As Arthur Wellesley, 1st Duke of Wellington, is reputed to have said:
I don’t know what effect these men will have on the enemy, but by God, they terrify me.
The news from once-great Britain is indeed terrifying, as can be seen from a glance at some of the headlines in recent editions of The Telegraph.
Pubs and restaurants face ‘terrifying’ price rises.
‘Hire people that terrify you’: The secrets of the UK’s most successful female business leaders.
The terrifying truth is that millions do not want lockdown ever to end.
The Government’s campaign to terrify people into compliance with Covid rules was shameless and cruel
It is a sad reflection on Britain when a leading newspaper can find no better word to describe something as trivial as an increase in the price of a pint of beer. Perhaps this terrifying increase will be a good thing. The English are among the world’s top beer drinkers, each drinking some 527 pints of beer a year. Anything that persuades them to drink less is to be welcomed.

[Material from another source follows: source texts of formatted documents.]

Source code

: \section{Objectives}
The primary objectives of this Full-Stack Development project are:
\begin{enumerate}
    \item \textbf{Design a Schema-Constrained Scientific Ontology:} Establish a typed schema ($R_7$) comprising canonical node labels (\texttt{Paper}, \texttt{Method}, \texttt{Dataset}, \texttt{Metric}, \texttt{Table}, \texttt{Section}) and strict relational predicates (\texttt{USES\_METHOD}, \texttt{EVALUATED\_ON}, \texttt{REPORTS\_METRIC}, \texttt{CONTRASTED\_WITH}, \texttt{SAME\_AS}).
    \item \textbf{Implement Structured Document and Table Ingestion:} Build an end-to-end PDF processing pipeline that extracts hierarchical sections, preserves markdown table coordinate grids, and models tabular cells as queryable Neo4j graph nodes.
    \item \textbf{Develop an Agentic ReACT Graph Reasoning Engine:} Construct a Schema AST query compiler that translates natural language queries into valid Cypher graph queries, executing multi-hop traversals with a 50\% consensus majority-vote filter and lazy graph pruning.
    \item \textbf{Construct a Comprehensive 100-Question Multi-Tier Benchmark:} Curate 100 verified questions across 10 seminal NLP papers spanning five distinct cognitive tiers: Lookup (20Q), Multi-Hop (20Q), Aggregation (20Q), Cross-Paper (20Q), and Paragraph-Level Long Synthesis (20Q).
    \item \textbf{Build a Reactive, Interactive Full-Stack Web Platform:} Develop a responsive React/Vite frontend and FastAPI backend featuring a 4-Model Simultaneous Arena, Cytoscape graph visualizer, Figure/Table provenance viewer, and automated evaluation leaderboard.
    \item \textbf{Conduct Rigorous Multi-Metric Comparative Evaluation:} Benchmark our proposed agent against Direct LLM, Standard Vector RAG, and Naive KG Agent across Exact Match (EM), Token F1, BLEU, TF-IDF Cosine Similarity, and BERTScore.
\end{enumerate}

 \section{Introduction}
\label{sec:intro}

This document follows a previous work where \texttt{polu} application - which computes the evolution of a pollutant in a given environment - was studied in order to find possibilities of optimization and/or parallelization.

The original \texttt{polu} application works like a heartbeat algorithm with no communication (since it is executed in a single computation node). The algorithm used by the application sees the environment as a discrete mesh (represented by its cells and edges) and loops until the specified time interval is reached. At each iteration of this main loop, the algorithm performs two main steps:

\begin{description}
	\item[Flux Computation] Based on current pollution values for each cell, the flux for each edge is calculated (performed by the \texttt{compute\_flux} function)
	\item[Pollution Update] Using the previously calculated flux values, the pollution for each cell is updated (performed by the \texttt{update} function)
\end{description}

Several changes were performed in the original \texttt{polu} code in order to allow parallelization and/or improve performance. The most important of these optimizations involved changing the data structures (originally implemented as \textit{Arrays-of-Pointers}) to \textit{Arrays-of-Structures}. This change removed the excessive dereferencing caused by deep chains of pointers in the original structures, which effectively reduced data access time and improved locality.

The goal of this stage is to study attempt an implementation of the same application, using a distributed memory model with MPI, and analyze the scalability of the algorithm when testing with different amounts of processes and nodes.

But the British pubs have terrifying power. Much thought has been given to getting people to drink more and more. Over the years they have replaced low tables and seats with higher and smaller tables – people drink more standing than sitting, and smaller tables force customers to hold onto their drinks, and drink faster. Making the pub as noisy as possible encourages people to drink rather than talk to each other.
The concept of terror should be used to drive home a message about more serious matters than the price of beer.
We in Israel have much experience with terror – real terror. Since September 2000, some 1,375 people have been killed by Palestinian terrorists. This is real terror. Getting on a bus and hoping that there is no bomb hidden with the luggage – this is real terror. Waiting for your children to come home from a night out – this is real terror.
Rabbi Yakov Horowitz, an anti-abuse activist from Monsey, New York, issued a public warning about a convicted pedophile who has immigrated to Israel. He warned Israelis to treat him like a “terrorist with a machete.”
He certainly wouldn’t confuse terrorism with the price of beer.
Yes, The Telegraph should take more care with its choice of words.